(Saved data entries)
|---|
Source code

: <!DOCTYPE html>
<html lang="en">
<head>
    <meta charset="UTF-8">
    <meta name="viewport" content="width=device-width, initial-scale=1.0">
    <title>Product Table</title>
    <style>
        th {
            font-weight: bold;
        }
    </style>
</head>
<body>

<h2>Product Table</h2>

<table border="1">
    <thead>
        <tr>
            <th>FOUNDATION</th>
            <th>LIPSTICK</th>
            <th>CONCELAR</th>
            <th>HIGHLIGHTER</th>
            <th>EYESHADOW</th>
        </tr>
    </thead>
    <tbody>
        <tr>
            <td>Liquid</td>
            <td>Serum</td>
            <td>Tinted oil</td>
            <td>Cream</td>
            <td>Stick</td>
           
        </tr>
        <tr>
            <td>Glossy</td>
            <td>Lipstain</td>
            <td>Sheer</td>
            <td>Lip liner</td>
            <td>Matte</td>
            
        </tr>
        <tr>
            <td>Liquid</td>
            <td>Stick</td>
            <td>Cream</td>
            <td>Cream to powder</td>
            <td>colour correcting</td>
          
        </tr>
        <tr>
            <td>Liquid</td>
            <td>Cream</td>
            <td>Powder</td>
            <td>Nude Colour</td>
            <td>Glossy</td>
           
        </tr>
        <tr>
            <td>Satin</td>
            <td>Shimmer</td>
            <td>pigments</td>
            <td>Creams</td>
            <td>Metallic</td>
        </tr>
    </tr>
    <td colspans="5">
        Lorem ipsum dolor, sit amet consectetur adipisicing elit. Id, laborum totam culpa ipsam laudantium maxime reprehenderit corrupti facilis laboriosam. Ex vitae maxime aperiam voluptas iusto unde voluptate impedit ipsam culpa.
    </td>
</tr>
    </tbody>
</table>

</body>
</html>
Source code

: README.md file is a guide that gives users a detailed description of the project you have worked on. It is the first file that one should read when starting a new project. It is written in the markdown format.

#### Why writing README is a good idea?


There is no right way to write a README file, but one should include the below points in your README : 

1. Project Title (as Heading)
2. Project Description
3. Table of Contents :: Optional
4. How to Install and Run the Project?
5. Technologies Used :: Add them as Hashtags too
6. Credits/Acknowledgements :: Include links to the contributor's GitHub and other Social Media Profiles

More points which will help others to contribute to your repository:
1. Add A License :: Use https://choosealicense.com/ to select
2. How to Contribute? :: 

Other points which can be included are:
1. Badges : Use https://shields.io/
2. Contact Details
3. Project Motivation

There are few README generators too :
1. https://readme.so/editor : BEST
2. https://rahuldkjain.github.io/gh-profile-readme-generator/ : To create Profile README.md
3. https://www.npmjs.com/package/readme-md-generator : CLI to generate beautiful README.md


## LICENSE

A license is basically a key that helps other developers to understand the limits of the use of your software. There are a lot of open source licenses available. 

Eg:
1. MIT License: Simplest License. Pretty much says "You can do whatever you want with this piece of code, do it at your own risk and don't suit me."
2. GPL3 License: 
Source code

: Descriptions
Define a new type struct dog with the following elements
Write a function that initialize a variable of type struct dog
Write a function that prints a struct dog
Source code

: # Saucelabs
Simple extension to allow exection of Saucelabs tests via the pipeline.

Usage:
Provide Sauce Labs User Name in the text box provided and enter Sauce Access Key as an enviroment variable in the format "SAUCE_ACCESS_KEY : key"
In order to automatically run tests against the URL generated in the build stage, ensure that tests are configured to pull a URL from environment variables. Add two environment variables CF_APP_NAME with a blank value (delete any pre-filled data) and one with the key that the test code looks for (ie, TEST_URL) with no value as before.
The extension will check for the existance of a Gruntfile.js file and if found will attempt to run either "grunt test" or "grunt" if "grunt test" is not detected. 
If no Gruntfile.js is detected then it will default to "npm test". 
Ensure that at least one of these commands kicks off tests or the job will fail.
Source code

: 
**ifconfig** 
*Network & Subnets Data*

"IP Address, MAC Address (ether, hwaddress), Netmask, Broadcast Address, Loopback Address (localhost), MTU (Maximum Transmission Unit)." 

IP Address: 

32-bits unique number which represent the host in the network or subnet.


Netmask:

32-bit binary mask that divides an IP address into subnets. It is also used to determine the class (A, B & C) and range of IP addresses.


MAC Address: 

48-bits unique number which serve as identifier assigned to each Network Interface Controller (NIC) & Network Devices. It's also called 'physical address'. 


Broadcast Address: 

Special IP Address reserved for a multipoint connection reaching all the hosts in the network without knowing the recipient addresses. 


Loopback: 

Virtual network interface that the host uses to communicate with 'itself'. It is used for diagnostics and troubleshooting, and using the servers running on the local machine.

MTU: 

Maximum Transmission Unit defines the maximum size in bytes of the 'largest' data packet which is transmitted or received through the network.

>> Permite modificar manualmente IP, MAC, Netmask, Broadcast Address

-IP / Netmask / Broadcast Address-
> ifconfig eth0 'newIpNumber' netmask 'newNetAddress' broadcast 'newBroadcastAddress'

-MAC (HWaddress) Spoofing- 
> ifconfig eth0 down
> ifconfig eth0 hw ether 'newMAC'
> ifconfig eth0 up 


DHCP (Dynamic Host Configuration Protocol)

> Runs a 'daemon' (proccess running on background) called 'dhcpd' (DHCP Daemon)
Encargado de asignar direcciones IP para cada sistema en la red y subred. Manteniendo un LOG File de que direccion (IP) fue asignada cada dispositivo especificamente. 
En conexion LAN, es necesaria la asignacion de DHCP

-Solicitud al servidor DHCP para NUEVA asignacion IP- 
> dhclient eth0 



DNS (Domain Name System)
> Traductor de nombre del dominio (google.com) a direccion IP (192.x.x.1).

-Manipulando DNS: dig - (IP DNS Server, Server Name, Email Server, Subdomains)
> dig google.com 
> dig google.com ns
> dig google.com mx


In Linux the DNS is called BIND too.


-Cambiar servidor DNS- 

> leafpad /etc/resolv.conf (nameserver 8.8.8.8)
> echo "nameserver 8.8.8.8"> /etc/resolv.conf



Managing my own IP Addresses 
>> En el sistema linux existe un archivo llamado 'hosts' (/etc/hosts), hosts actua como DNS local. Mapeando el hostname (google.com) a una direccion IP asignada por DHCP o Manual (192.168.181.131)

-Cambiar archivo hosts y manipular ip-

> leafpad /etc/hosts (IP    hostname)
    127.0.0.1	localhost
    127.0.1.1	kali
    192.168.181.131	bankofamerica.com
|---|
* **EXERCISE**
Retype the records above so that nothing differs from the original.

* **RESULT**
Source code

: <!DOCTYPE html>
<html lang="en">
<head>
    <meta charset="UTF-8">
    <meta name="viewport" content="width=device-width, initial-scale=1.0">
    <title>Product Table</title>
    <style>
        th {
            font-weight: bold;
        }
    </style>
</head>
<body>

<h2>Product Table</h2>

<table border="1">
    <thead>
        <tr>
            <th>FOUNDATION</th>
            <th>LIPSTICK</th>
            <th>CONCELAR</th>
            <th>HIGHLIGHTER</th>
            <th>EYESHADOW</th>
        </tr>
    </thead>
    <tbody>
        <tr>
            <td>Liquid</td>
            <td>Serum</td>
            <td>Tinted oil</td>
            <td>Cream</td>
            <td>Stick</td>
           
        </tr>
        <tr>
            <td>Glossy</td>
            <td>Lipstain</td>
            <td>Sheer</td>
            <td>Lip liner</td>
            <td>Matte</td>
            
        </tr>
        <tr>
            <td>Liquid</td>
            <td>Stick</td>
            <td>Cream</td>
            <td>Cream to powder</td>
            <td>colour correcting</td>
          
        </tr>
        <tr>
            <td>Liquid</td>
            <td>Cream</td>
            <td>Powder</td>
            <td>Nude Colour</td>
            <td>Glossy</td>
           
        </tr>
        <tr>
            <td>Satin</td>
            <td>Shimmer</td>
            <td>pigments</td>
            <td>Creams</td>
            <td>Metallic</td>
        </tr>
    </tr>
    <td colspans="5">
        Lorem ipsum dolor, sit amet consectetur adipisicing elit. Id, laborum totam culpa ipsam laudantium maxime reprehenderit corrupti facilis laboriosam. Ex vitae maxime aperiam voluptas iusto unde voluptate impedit ipsam culpa.
    </td>
</tr>
    </tbody>
</table>

</body>
</html>
Source code

: README.md file is a guide that gives users a detailed description of the project you have worked on. It is the first file that one should read when starting a new project. It is written in the markdown format.

#### Why writing README is a good idea?


There is no right way to write a README file, but one should include the below points in your README : 

1. Project Title (as Heading)
2. Project Description
3. Table of Contents :: Optional
4. How to Install and Run the Project?
5. Technologies Used :: Add them as Hashtags too
6. Credits/Acknowledgements :: Include links to the contributor's GitHub and other Social Media Profiles

More points which will help others to contribute to your repository:
1. Add A License :: Use https://choosealicense.com/ to select
2. How to Contribute? :: 

Other points which can be included are:
1. Badges : Use https://shields.io/
2. Contact Details
3. Project Motivation

There are few README generators too :
1. https://readme.so/editor : BEST
2. https://rahuldkjain.github.io/gh-profile-readme-generator/ : To create Profile README.md
3. https://www.npmjs.com/package/readme-md-generator : CLI to generate beautiful README.md


## LICENSE

A license is basically a key that helps other developers to understand the limits of the use of your software. There are a lot of open source licenses available. 

Eg:
1. MIT License: Simplest License. Pretty much says "You can do whatever you want with this piece of code, do it at your own risk and don't suit me."
2. GPL3 License: 
Source code

: Descriptions
Define a new type struct dog with the following elements
Write a function that initialize a variable of type struct dog
Write a function that prints a struct dog
Source code

: # Saucelabs
Simple extension to allow exection of Saucelabs tests via the pipeline.

Usage:
Provide Sauce Labs User Name in the text box provided and enter Sauce Access Key as an enviroment variable in the format "SAUCE_ACCESS_KEY : key"
In order to automatically run tests against the URL generated in the build stage, ensure that tests are configured to pull a URL from environment variables. Add two environment variables CF_APP_NAME with a blank value (delete any pre-filled data) and one with the key that the test code looks for (ie, TEST_URL) with no value as before.
The extension will check for the existance of a Gruntfile.js file and if found will attempt to run either "grunt test" or "grunt" if "grunt test" is not detected. 
If no Gruntfile.js is detected then it will default to "npm test". 
Ensure that at least one of these commands kicks off tests or the job will fail.
Source code

: 
**ifconfig** 
*Network & Subnets Data*

"IP Address, MAC Address (ether, hwaddress), Netmask, Broadcast Address, Loopback Address (localhost), MTU (Maximum Transmission Unit)." 

IP Address: 

32-bits unique number which represent the host in the network or subnet.


Netmask:

32-bit binary mask that divides an IP address into subnets. It is also used to determine the class (A, B & C) and range of IP addresses.


MAC Address: 

48-bits unique number which serve as identifier assigned to each Network Interface Controller (NIC) & Network Devices. It's also called 'physical address'. 


Broadcast Address: 

Special IP Address reserved for a multipoint connection reaching all the hosts in the network without knowing the recipient addresses. 


Loopback: 

Virtual network interface that the host uses to communicate with 'itself'. It is used for diagnostics and troubleshooting, and using the servers running on the local machine.

MTU: 

Maximum Transmission Unit defines the maximum size in bytes of the 'largest' data packet which is transmitted or received through the network.

>> Permite modificar manualmente IP, MAC, Netmask, Broadcast Address

-IP / Netmask / Broadcast Address-
> ifconfig eth0 'newIpNumber' netmask 'newNetAddress' broadcast 'newBroadcastAddress'

-MAC (HWaddress) Spoofing- 
> ifconfig eth0 down
> ifconfig eth0 hw ether 'newMAC'
> ifconfig eth0 up 


DHCP (Dynamic Host Configuration Protocol)

> Runs a 'daemon' (proccess running on background) called 'dhcpd' (DHCP Daemon)
Encargado de asignar direcciones IP para cada sistema en la red y subred. Manteniendo un LOG File de que direccion (IP) fue asignada cada dispositivo especificamente. 
En conexion LAN, es necesaria la asignacion de DHCP

-Solicitud al servidor DHCP para NUEVA asignacion IP- 
> dhclient eth0 



DNS (Domain Name System)
> Traductor de nombre del dominio (google.com) a direccion IP (192.x.x.1).

-Manipulando DNS: dig - (IP DNS Server, Server Name, Email Server, Subdomains)
> dig google.com 
> dig google.com ns
> dig google.com mx


In Linux the DNS is called BIND too.


-Cambiar servidor DNS- 

> leafpad /etc/resolv.conf (nameserver 8.8.8.8)
> echo "nameserver 8.8.8.8"> /etc/resolv.conf



Managing my own IP Addresses 
>> En el sistema linux existe un archivo llamado 'hosts' (/etc/hosts), hosts actua como DNS local. Mapeando el hostname (google.com) a una direccion IP asignada por DHCP o Manual (192.168.181.131)

-Cambiar archivo hosts y manipular ip-

> leafpad /etc/hosts (IP    hostname)
    127.0.0.1	localhost
    127.0.1.1	kali
    192.168.181.131	bankofamerica.com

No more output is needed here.